I skipped work today. I shouldn't have, I guess. I never seem to build up enough sick time to actually use only that, so I had to use 3 hrs vacation. And I do have some stuff due this week. But I just...didn't want to be there. SO HORRIBLE, I know. I'm lucky to have a job. And my mom sends me an email every day from her work over in Idaho and gets an automatic reply when I read it, so when that doesn't happen she knows I didn't go. And usually makes me feel guilty because I can feel her disapproval. Yes, I'm 27 and my mom still knows if I miss work or not. It frustrates me that I have to feel guilty because of her. I mean, I don't HAVE to feel guilty but even when she doesn't say something I know she's judging me.
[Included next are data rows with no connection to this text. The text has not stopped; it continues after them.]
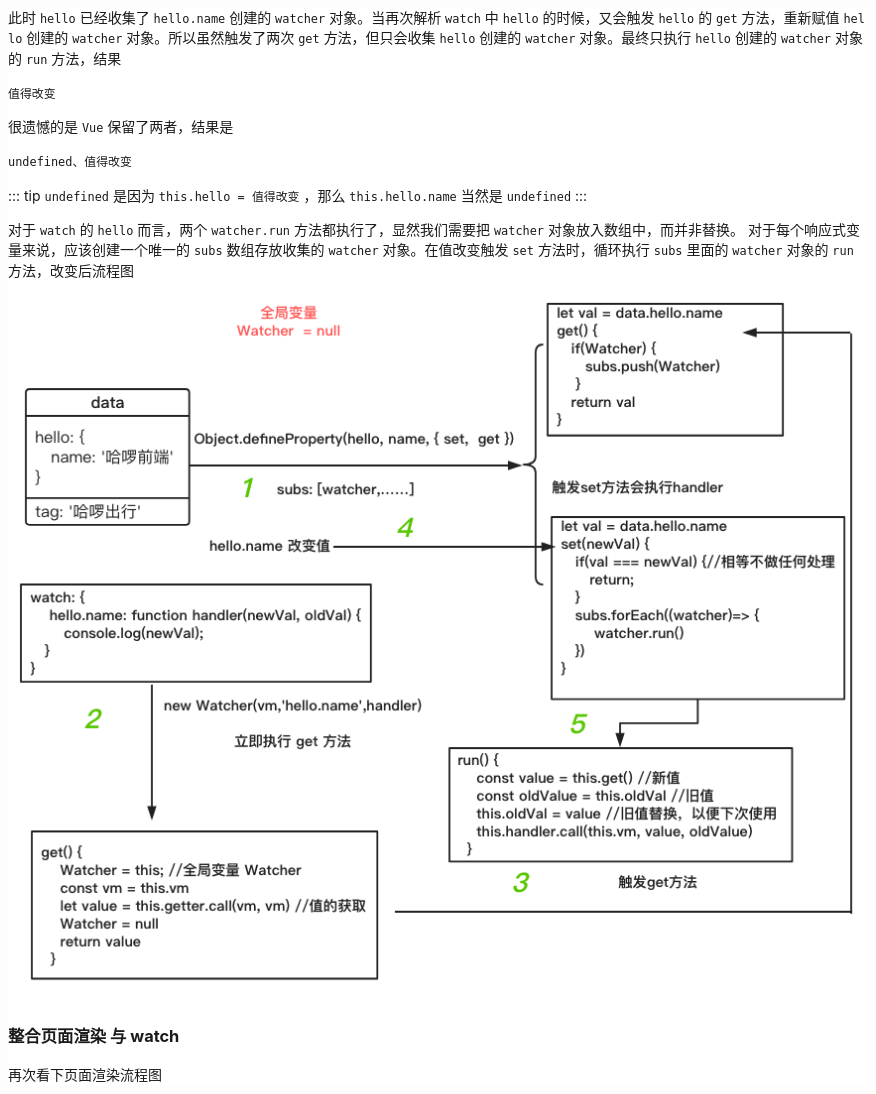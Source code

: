 此时 `hello` 已经收集了 `hello.name` 创建的 `watcher` 对象。当再次解析 `watch` 中 `hello` 的时候，又会触发 `hello` 的 `get` 方法，重新赋值 `hello` 创建的 `watcher` 对象。所以虽然触发了两次 `get` 方法，但只会收集 `hello` 创建的 `watcher` 对象。最终只执行 `hello` 创建的 `watcher` 对象的 `run` 方法，结果

`值得改变`

很遗憾的是 `Vue` 保留了两者，结果是

`undefined、值得改变`

::: tip
`undefined` 是因为 `this.hello = 值得改变` ，那么 `this.hello.name` 当然是 `undefined`
:::

对于 `watch` 的 `hello` 而言，两个 `watcher.run` 方法都执行了，显然我们需要把 `watcher` 对象放入数组中，而并非替换。 对于每个响应式变量来说，应该创建一个唯一的 `subs` 数组存放收集的 `watcher` 对象。在值改变触发 `set` 方法时，循环执行 `subs` 里面的 `watcher` 对象的 `run` 方法，改变后流程图
![image4](./img/image4.png)
### 整合页面渲染 与 watch
再次看下页面渲染流程图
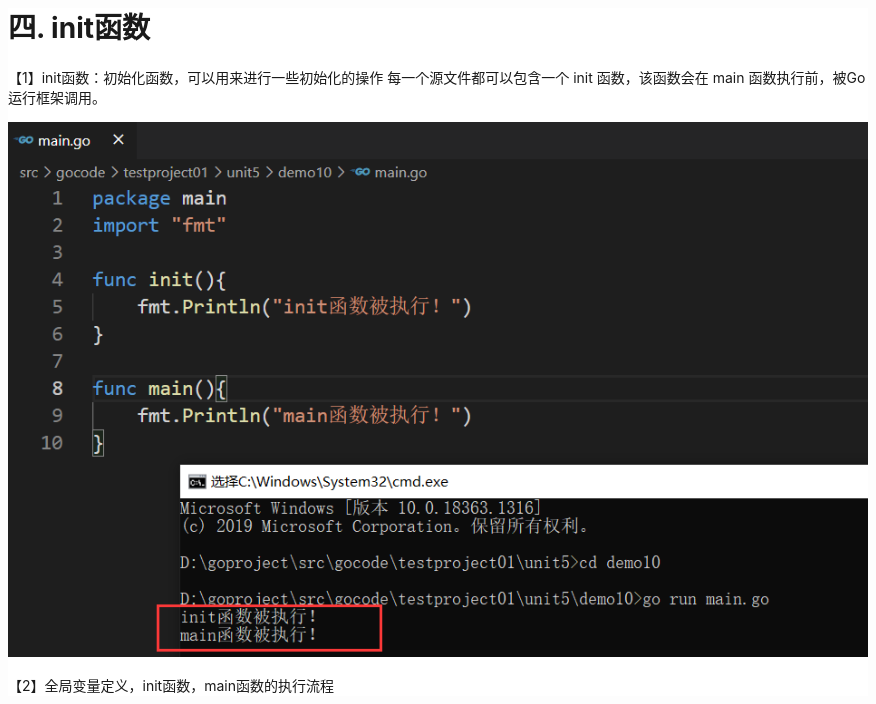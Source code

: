 

# 四. init函数

【1】init函数：初始化函数，可以用来进行一些初始化的操作
每一个源文件都可以包含一个 init 函数，该函数会在 main 函数执行前，被Go运行框架调用。

![image-20220526174239403](asset/function/image/image-20220526174239403.png)



【2】全局变量定义，init函数，main函数的执行流程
I'm going to call her in a few and I know it will happen. We are very close and that's why she still knows pretty much everything about my life, but still...shouldn't this have stopped at some point? Oh well. I actually did some stuff. Read a large part of a book, and I never read anymore. Watched a movie I've been meaning to watch for a while. Ok, only a couple things. But those two things never seem to happen on the actual weekend. Enough blabbing for now. Hopefully tomorrow I will feel more like going to work..not that I will skip again. Too much to do!

1 comments:

Furry Bottoms said...

I call those Mental Health Days! Everyone needs those once in a while. Oh wait, not everyone. Certainly not Miss Perfectionist! She would never miss a day, EVER.

I never seem to be able to build up my sick days either. Meh.